- [Problem description]: Show each line of the data below that has the string "content" in it.

[Dataset entries]
[Start of Attachment]
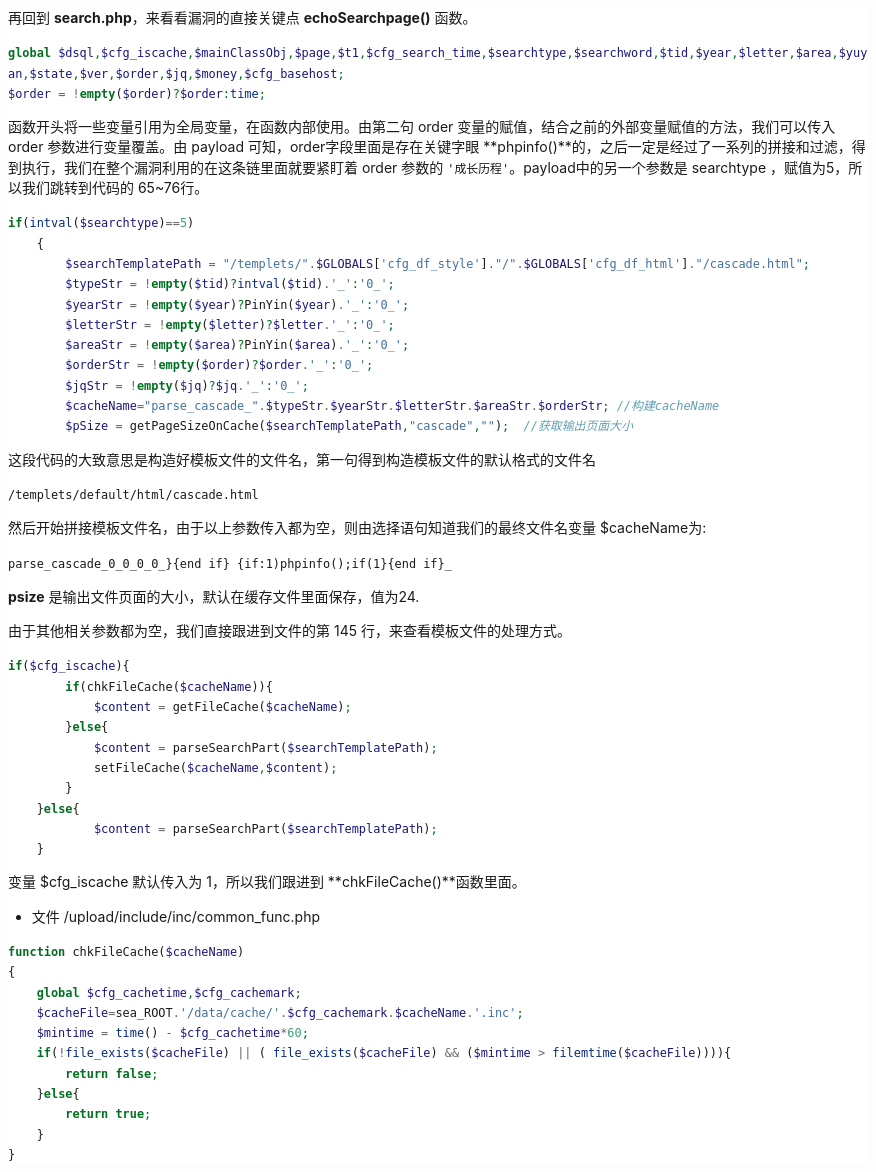 

再回到 **search.php**，来看看漏洞的直接关键点 **echoSearchpage()** 函数。

```php
global $dsql,$cfg_iscache,$mainClassObj,$page,$t1,$cfg_search_time,$searchtype,$searchword,$tid,$year,$letter,$area,$yuyan,$state,$ver,$order,$jq,$money,$cfg_basehost;
$order = !empty($order)?$order:time;
```

函数开头将一些变量引用为全局变量，在函数内部使用。由第二句 order 变量的赋值，结合之前的外部变量赋值的方法，我们可以传入 order 参数进行变量覆盖。由 payload 可知，order字段里面是存在关键字眼 **phpinfo()**的，之后一定是经过了一系列的拼接和过滤，得到执行，我们在整个漏洞利用的在这条链里面就要紧盯着 order 参数的 `'成长历程'`。payload中的另一个参数是 searchtype ，赋值为5，所以我们跳转到代码的 65~76行。

```php
if(intval($searchtype)==5)
	{
		$searchTemplatePath = "/templets/".$GLOBALS['cfg_df_style']."/".$GLOBALS['cfg_df_html']."/cascade.html";
		$typeStr = !empty($tid)?intval($tid).'_':'0_';
		$yearStr = !empty($year)?PinYin($year).'_':'0_';
		$letterStr = !empty($letter)?$letter.'_':'0_';
		$areaStr = !empty($area)?PinYin($area).'_':'0_';
		$orderStr = !empty($order)?$order.'_':'0_';
		$jqStr = !empty($jq)?$jq.'_':'0_';
		$cacheName="parse_cascade_".$typeStr.$yearStr.$letterStr.$areaStr.$orderStr; //构建cacheName
		$pSize = getPageSizeOnCache($searchTemplatePath,"cascade","");  //获取输出页面大小
```

这段代码的大致意思是构造好模板文件的文件名，第一句得到构造模板文件的默认格式的文件名

`/templets/default/html/cascade.html`

然后开始拼接模板文件名，由于以上参数传入都为空，则由选择语句知道我们的最终文件名变量 $cacheName为:

`parse_cascade_0_0_0_0_}{end if} {if:1)phpinfo();if(1}{end if}_`

**psize** 是输出文件页面的大小，默认在缓存文件里面保存，值为24.

由于其他相关参数都为空，我们直接跟进到文件的第 145 行，来查看模板文件的处理方式。

```php
if($cfg_iscache){
		if(chkFileCache($cacheName)){
			$content = getFileCache($cacheName);
		}else{
			$content = parseSearchPart($searchTemplatePath);
			setFileCache($cacheName,$content);
		}
	}else{
			$content = parseSearchPart($searchTemplatePath);
	}
```

变量 $cfg_iscache 默认传入为 1，所以我们跟进到 **chkFileCache()**函数里面。

- 文件 /upload/include/inc/common_func.php

```php
function chkFileCache($cacheName)
{
	global $cfg_cachetime,$cfg_cachemark;
	$cacheFile=sea_ROOT.'/data/cache/'.$cfg_cachemark.$cacheName.'.inc';
	$mintime = time() - $cfg_cachetime*60;
	if(!file_exists($cacheFile) || ( file_exists($cacheFile) && ($mintime > filemtime($cacheFile)))){
		return false;
	}else{
		return true;
	}
}
```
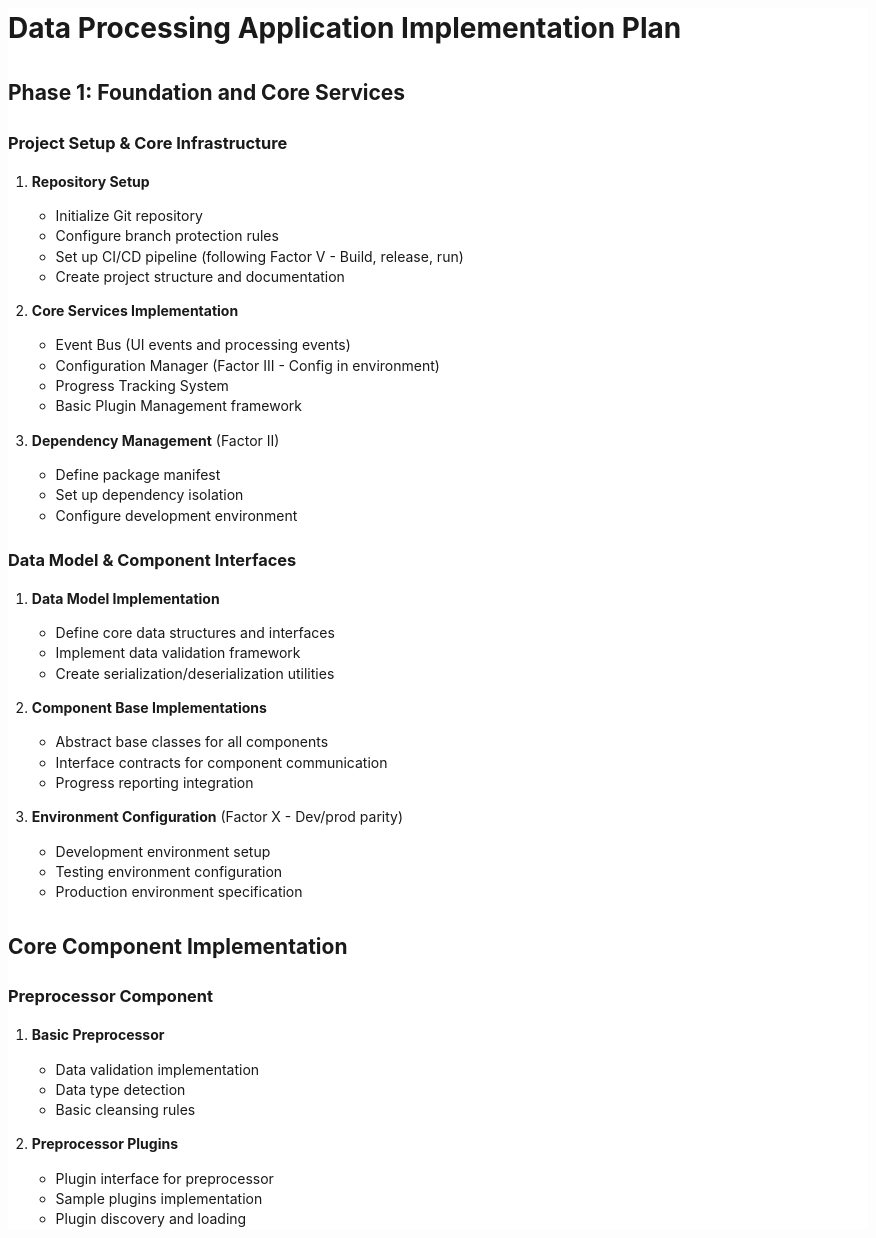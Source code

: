 # Data Processing Application Implementation Plan

## Phase 1: Foundation and Core Services 

### Project Setup & Core Infrastructure

1. **Repository Setup**
   - Initialize Git repository
   - Configure branch protection rules
   - Set up CI/CD pipeline (following Factor V - Build, release, run)
   - Create project structure and documentation

2. **Core Services Implementation**
   - Event Bus (UI events and processing events)
   - Configuration Manager (Factor III - Config in environment)
   - Progress Tracking System
   - Basic Plugin Management framework

3. **Dependency Management** (Factor II)
   - Define package manifest
   - Set up dependency isolation
   - Configure development environment

### Data Model & Component Interfaces

1. **Data Model Implementation**
   - Define core data structures and interfaces
   - Implement data validation framework
   - Create serialization/deserialization utilities

2. **Component Base Implementations**
   - Abstract base classes for all components
   - Interface contracts for component communication
   - Progress reporting integration

3. **Environment Configuration** (Factor X - Dev/prod parity)
   - Development environment setup
   - Testing environment configuration
   - Production environment specification

## Core Component Implementation

### Preprocessor Component

1. **Basic Preprocessor**
   - Data validation implementation
   - Data type detection
   - Basic cleansing rules

2. **Preprocessor Plugins**
   - Plugin interface for preprocessor
   - Sample plugins implementation
   - Plugin discovery and loading
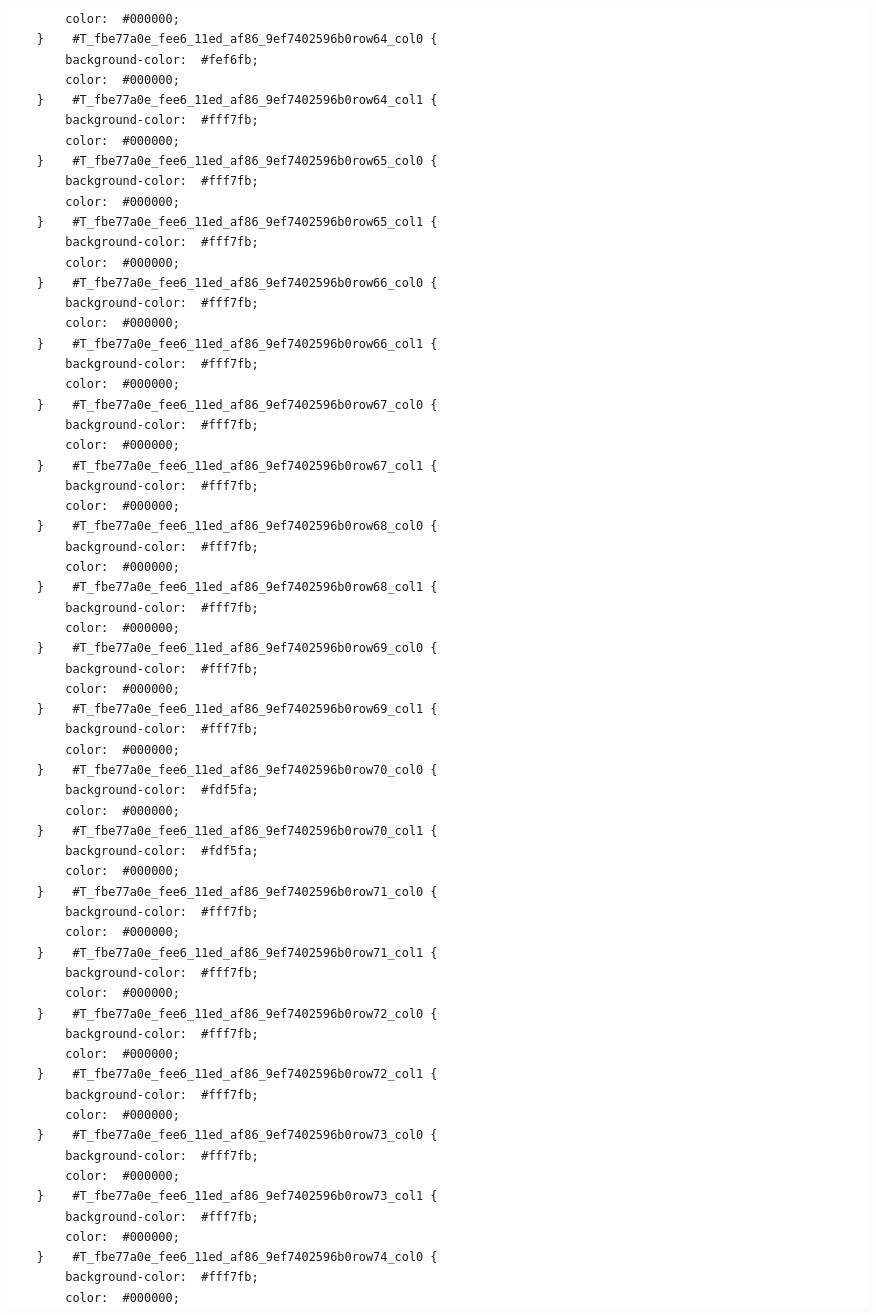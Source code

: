             color:  #000000;
        }    #T_fbe77a0e_fee6_11ed_af86_9ef7402596b0row64_col0 {
            background-color:  #fef6fb;
            color:  #000000;
        }    #T_fbe77a0e_fee6_11ed_af86_9ef7402596b0row64_col1 {
            background-color:  #fff7fb;
            color:  #000000;
        }    #T_fbe77a0e_fee6_11ed_af86_9ef7402596b0row65_col0 {
            background-color:  #fff7fb;
            color:  #000000;
        }    #T_fbe77a0e_fee6_11ed_af86_9ef7402596b0row65_col1 {
            background-color:  #fff7fb;
            color:  #000000;
        }    #T_fbe77a0e_fee6_11ed_af86_9ef7402596b0row66_col0 {
            background-color:  #fff7fb;
            color:  #000000;
        }    #T_fbe77a0e_fee6_11ed_af86_9ef7402596b0row66_col1 {
            background-color:  #fff7fb;
            color:  #000000;
        }    #T_fbe77a0e_fee6_11ed_af86_9ef7402596b0row67_col0 {
            background-color:  #fff7fb;
            color:  #000000;
        }    #T_fbe77a0e_fee6_11ed_af86_9ef7402596b0row67_col1 {
            background-color:  #fff7fb;
            color:  #000000;
        }    #T_fbe77a0e_fee6_11ed_af86_9ef7402596b0row68_col0 {
            background-color:  #fff7fb;
            color:  #000000;
        }    #T_fbe77a0e_fee6_11ed_af86_9ef7402596b0row68_col1 {
            background-color:  #fff7fb;
            color:  #000000;
        }    #T_fbe77a0e_fee6_11ed_af86_9ef7402596b0row69_col0 {
            background-color:  #fff7fb;
            color:  #000000;
        }    #T_fbe77a0e_fee6_11ed_af86_9ef7402596b0row69_col1 {
            background-color:  #fff7fb;
            color:  #000000;
        }    #T_fbe77a0e_fee6_11ed_af86_9ef7402596b0row70_col0 {
            background-color:  #fdf5fa;
            color:  #000000;
        }    #T_fbe77a0e_fee6_11ed_af86_9ef7402596b0row70_col1 {
            background-color:  #fdf5fa;
            color:  #000000;
        }    #T_fbe77a0e_fee6_11ed_af86_9ef7402596b0row71_col0 {
            background-color:  #fff7fb;
            color:  #000000;
        }    #T_fbe77a0e_fee6_11ed_af86_9ef7402596b0row71_col1 {
            background-color:  #fff7fb;
            color:  #000000;
        }    #T_fbe77a0e_fee6_11ed_af86_9ef7402596b0row72_col0 {
            background-color:  #fff7fb;
            color:  #000000;
        }    #T_fbe77a0e_fee6_11ed_af86_9ef7402596b0row72_col1 {
            background-color:  #fff7fb;
            color:  #000000;
        }    #T_fbe77a0e_fee6_11ed_af86_9ef7402596b0row73_col0 {
            background-color:  #fff7fb;
            color:  #000000;
        }    #T_fbe77a0e_fee6_11ed_af86_9ef7402596b0row73_col1 {
            background-color:  #fff7fb;
            color:  #000000;
        }    #T_fbe77a0e_fee6_11ed_af86_9ef7402596b0row74_col0 {
            background-color:  #fff7fb;
            color:  #000000;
[End of Attachment]
- [Solution to this problem]:
			$content = getFileCache($cacheName);
			$content = parseSearchPart($searchTemplatePath);
			setFileCache($cacheName,$content);
			$content = parseSearchPart($searchTemplatePath);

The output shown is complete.